#### Problem description
Search the records for the word "페스티벌" and copy every line in which it occurs.

START Supplied records

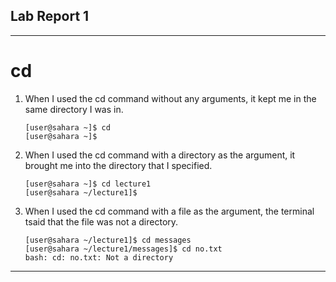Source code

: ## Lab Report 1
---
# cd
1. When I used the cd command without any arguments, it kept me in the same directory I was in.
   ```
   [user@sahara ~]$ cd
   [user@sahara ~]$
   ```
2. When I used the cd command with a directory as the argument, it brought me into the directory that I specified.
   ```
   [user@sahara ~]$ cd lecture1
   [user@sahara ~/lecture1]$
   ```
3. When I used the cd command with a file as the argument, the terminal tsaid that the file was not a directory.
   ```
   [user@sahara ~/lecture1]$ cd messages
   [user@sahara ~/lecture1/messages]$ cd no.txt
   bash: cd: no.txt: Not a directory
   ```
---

END Supplied records
START Supplied records

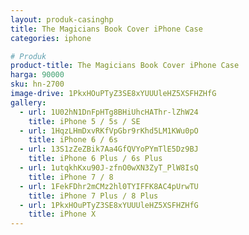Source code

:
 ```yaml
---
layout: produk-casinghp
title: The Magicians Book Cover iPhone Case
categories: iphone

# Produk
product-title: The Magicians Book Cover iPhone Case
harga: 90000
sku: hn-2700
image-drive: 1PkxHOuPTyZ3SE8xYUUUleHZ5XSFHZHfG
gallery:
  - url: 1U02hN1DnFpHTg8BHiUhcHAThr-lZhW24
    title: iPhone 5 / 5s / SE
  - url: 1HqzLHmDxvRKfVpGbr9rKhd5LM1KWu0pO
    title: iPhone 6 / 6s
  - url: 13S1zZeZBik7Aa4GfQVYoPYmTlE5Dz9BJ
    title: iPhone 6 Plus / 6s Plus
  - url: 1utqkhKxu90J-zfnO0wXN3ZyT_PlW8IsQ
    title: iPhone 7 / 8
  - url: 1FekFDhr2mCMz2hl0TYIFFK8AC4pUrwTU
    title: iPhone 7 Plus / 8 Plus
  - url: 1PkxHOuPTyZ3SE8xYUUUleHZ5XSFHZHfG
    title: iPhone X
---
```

END Supplied records
START Supplied records

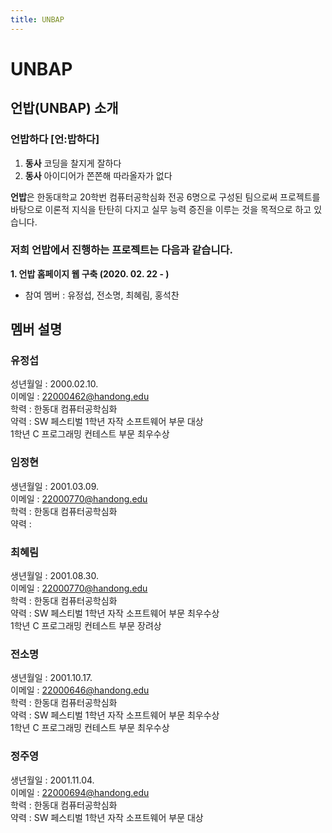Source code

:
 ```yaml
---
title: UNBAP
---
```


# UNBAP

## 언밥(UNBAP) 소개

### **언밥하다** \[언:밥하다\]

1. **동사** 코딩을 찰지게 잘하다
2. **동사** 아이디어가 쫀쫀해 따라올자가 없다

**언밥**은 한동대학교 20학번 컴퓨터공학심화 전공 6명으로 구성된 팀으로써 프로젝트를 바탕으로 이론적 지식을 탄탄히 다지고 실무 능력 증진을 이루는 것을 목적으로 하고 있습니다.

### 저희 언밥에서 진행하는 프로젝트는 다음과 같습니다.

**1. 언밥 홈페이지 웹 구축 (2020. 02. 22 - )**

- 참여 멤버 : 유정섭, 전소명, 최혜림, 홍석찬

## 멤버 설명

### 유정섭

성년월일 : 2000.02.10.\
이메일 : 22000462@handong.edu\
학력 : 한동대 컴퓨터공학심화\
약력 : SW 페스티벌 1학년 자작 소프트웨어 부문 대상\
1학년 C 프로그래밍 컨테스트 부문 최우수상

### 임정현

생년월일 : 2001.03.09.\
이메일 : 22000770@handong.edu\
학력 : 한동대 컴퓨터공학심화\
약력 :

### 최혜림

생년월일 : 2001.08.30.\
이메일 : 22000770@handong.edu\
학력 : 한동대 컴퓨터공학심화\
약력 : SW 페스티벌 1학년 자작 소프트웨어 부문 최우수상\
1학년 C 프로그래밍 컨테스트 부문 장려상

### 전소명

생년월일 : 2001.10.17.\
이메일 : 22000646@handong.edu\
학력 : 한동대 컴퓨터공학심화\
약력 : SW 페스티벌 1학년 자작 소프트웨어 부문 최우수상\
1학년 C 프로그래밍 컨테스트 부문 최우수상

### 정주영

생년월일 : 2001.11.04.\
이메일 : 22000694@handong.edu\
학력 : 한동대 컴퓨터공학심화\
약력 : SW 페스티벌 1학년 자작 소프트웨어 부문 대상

END Supplied records

#### Result of this exercise
약력 : SW 페스티벌 1학년 자작 소프트웨어 부문 대상\
약력 : SW 페스티벌 1학년 자작 소프트웨어 부문 최우수상\
약력 : SW 페스티벌 1학년 자작 소프트웨어 부문 최우수상\
약력 : SW 페스티벌 1학년 자작 소프트웨어 부문 대상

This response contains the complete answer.